The Raspberry Pi Gets NVIDIA Horsepower
The latest and greatest NVIDIA GPUs can now accelerate AI workloads on the Raspberry Pi, thanks to a new driver patch.
In the world of edge AI, the Raspberry Pi is something of a little beast. But that, of course, is only when it’s stacked up against extremely resource-constrained devices like microcontrollers. When stepping into the realm of cutting-edge generative AI algorithms, such as large language models, a Raspberry Pi will quickly be brought to its knees. It simply doesn’t have the parallel processing capabilities or memory needed to run these models efficiently (or at all).
Or at least, that used to be the case. Jeff Geerling recently described some advances that made it possible for him to run virtually any NVIDIA GPU on a Raspberry Pi. Now, connecting an A4000 GPU to a Raspberry Pi may not make a lot of sense. If you need that kind of horsepower, you are going to hook it up to a proper computer so that you don’t introduce any unnecessary bottlenecks that slow things down. However, practicality never stopped Geerling, so he did it anyway, just because he could.
A few months ago, the community saw AMD GPUs come to life on the tiny board thanks to a 15-line driver patch from GitHub user yanghaku. This week, GitHub user mariobalanica pushed the effort even further with a significantly larger kernel module patch enabling NVIDIA GPU support across ARM platforms, including the Raspberry Pi. With a Pi 5, a fresh install of Pi OS 13, and the NVIDIA 580.95.05 ARM64 driver, Geerling compiled the open-source kernel modules and booted the system. nvidia-smi properly recognized the RTX A4000 hanging off the Pi’s PCIe link, reporting power usage, temperature, and memory stats as if it were running in a workstation.

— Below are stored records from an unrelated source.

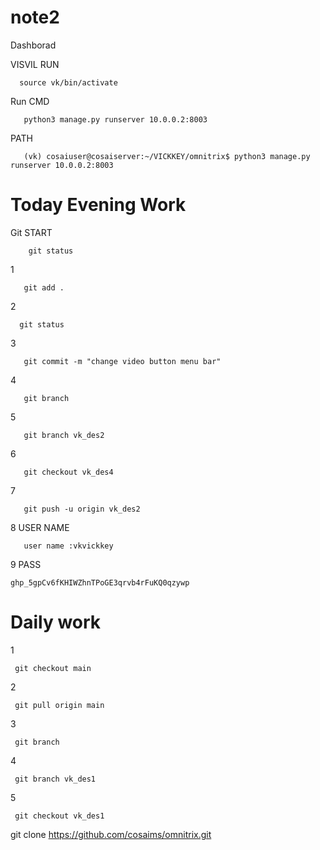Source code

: # note2
Dashborad



VISVIL RUN
      
      source vk/bin/activate
       
Run CMD       
       
       python3 manage.py runserver 10.0.0.2:8003


PATH

       (vk) cosaiuser@cosaiserver:~/VICKKEY/omnitrix$ python3 manage.py runserver 10.0.0.2:8003



# Today Evening Work


Git START

    
        git status
1
       
       git add .
2
      
      git status
3

       git commit -m "change video button menu bar"
4       

       git branch
5       

       git branch vk_des2   
6       

       git checkout vk_des4
7

       git push -u origin vk_des2
8 USER NAME

       user name :vkvickkey  
9 PASS      

    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


# Daily work

1
     
     git checkout main
2
      
     git pull origin main
3

     git branch
4

     git branch vk_des1
5

     git checkout vk_des1

git clone https://github.com/cosaims/omnitrix.git

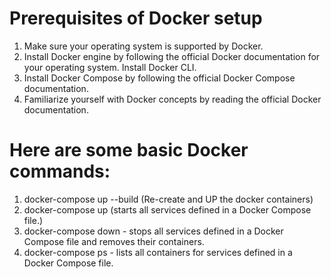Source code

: # Prerequisites of Docker setup

1. Make sure your operating system is supported by Docker.
2. Install Docker engine by following the official Docker documentation for your operating system.
Install Docker CLI.
3. Install Docker Compose by following the official Docker Compose documentation.
4. Familiarize yourself with Docker concepts by reading the official Docker documentation.

# Here are some basic Docker commands:

1. docker-compose up --build (Re-create and UP the docker containers)
2. docker-compose up (starts all services defined in a Docker Compose file.)
3. docker-compose down - stops all services defined in a Docker Compose file and removes their containers.
4. docker-compose ps - lists all containers for services defined in a Docker Compose file.

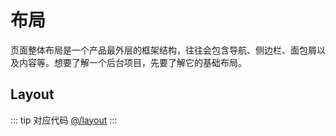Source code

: # 布局

页面整体布局是一个产品最外层的框架结构，往往会包含导航、侧边栏、面包屑以及内容等。想要了解一个后台项目，先要了解它的基础布局。

## Layout

::: tip 对应代码
[@/layout](https://github.com/qige2016/vue-new-admin/tree/master/src/layout)
:::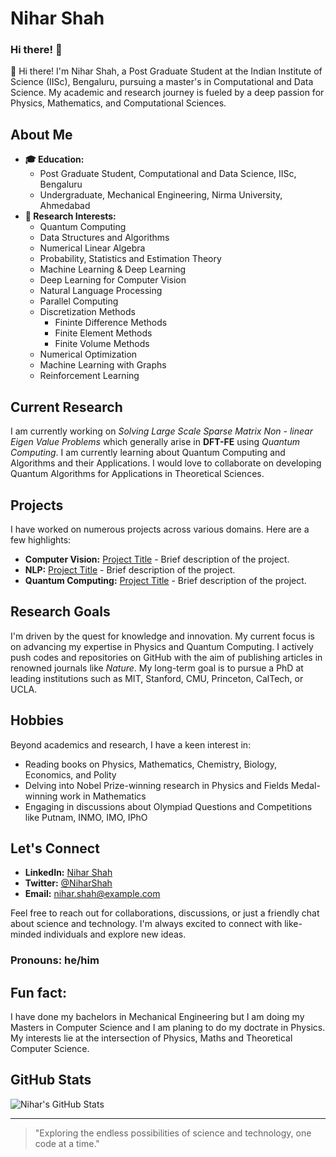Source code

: # Nihar Shah
### Hi there! 👋

👋 Hi there! I'm Nihar Shah, a Post Graduate Student at the Indian Institute of Science (IISc), Bengaluru, pursuing a master's in Computational and Data Science. My academic and research journey is fueled by a deep passion for Physics, Mathematics, and Computational Sciences.

## About Me

- **🎓 Education:** 
  - Post Graduate Student, Computational and Data Science, IISc, Bengaluru
  - Undergraduate, Mechanical Engineering, Nirma University, Ahmedabad
- **🔬 Research Interests:**
  - Quantum Computing
  - Data Structures and Algorithms
  - Numerical Linear Algebra
  - Probability, Statistics and Estimation Theory
  - Machine Learning & Deep Learning
  - Deep Learning for Computer Vision
  - Natural Language Processing
  - Parallel Computing
  - Discretization Methods
    - Fininte Difference Methods
    - Finite Element Methods
    - Finite Volume Methods
  - Numerical Optimization
  - Machine Learning with Graphs
  - Reinforcement Learning
 
 ## Current Research
 I am currently working on _Solving Large Scale Sparse Matrix Non - linear Eigen Value Problems_ which generally arise in **DFT-FE** using _Quantum Computing_. I am currently learning about Quantum Computing and Algorithms and their Applications. I would love to collaborate on developing Quantum Algorithms for Applications in Theoretical Sciences.

## Projects

I have worked on numerous projects across various domains. Here are a few highlights:

- **Computer Vision:** [Project Title](link) - Brief description of the project.
- **NLP:** [Project Title](link) - Brief description of the project.
- **Quantum Computing:** [Project Title](link) - Brief description of the project.

## Research Goals

I'm driven by the quest for knowledge and innovation. My current focus is on advancing my expertise in Physics and Quantum Computing. I actively push codes and repositories on GitHub with the aim of publishing articles in renowned journals like *Nature*. My long-term goal is to pursue a PhD at leading institutions such as MIT, Stanford, CMU, Princeton, CalTech, or UCLA.

## Hobbies

Beyond academics and research, I have a keen interest in:

- Reading books on Physics, Mathematics, Chemistry, Biology, Economics, and Polity
- Delving into Nobel Prize-winning research in Physics and Fields Medal-winning work in Mathematics
- Engaging in discussions about Olympiad Questions and Competitions like Putnam, INMO, IMO, IPhO

## Let's Connect

- **LinkedIn:** [Nihar Shah](https://www.linkedin.com/in/nihar-shah-86a423235/)
- **Twitter:** [@NiharShah]([your-twitter-handle](https://x.com/NS_NiharShah))
- **Email:** [nihar.shah@example.com](mailto:niharshah.ns2001@gmail.com)

Feel free to reach out for collaborations, discussions, or just a friendly chat about science and technology. I'm always excited to connect with like-minded individuals and explore new ideas.

### Pronouns: he/him

## Fun fact: 

I have done my bachelors in Mechanical Engineering but I am doing my Masters in Computer Science and I am planing to do my doctrate in Physics. My interests lie at the intersection of Physics, Maths and Theoretical Computer Science.

## GitHub Stats

![Nihar's GitHub Stats](https://github-readme-stats.vercel.app/api?username=Nihar-Shah2001&show_icons=true&theme=radical)

---

>"Exploring the endless possibilities of science and technology, one code at a time."


<!--
**Nihar-Shah2001/Nihar-Shah2001** is a ✨ _special_ ✨ repository because its `README.md` (this file) appears on your GitHub profile.

Here are some ideas to get you started:

- 🔭 I’m currently working on ...
- 🌱 I’m currently learning ...
- 👯 I’m looking to collaborate on ...
- 🤔 I’m looking for help with ...
- 💬 Ask me about ...
- 📫 How to reach me: ...
- 😄 Pronouns: ...
- ⚡ Fun fact: ...
-->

Despite this success, no image appeared via DisplayPort, even with the onboard GPU disabled. But compute performance, which was the real reason to strap a workstation-class GPU to this tiny computer, is promising. Using llama.cpp with Vulkan acceleration, Geerling achieved impressive inference speeds for a 3B language model.
The same basic approach is designed to work on other ARM boards as well, including faster systems like those based on the RK3588. As driver patches evolve and display support improves, the future may bring full GPU workflows to devices that fit in the palm of your hand — whether that makes any sense to do or not.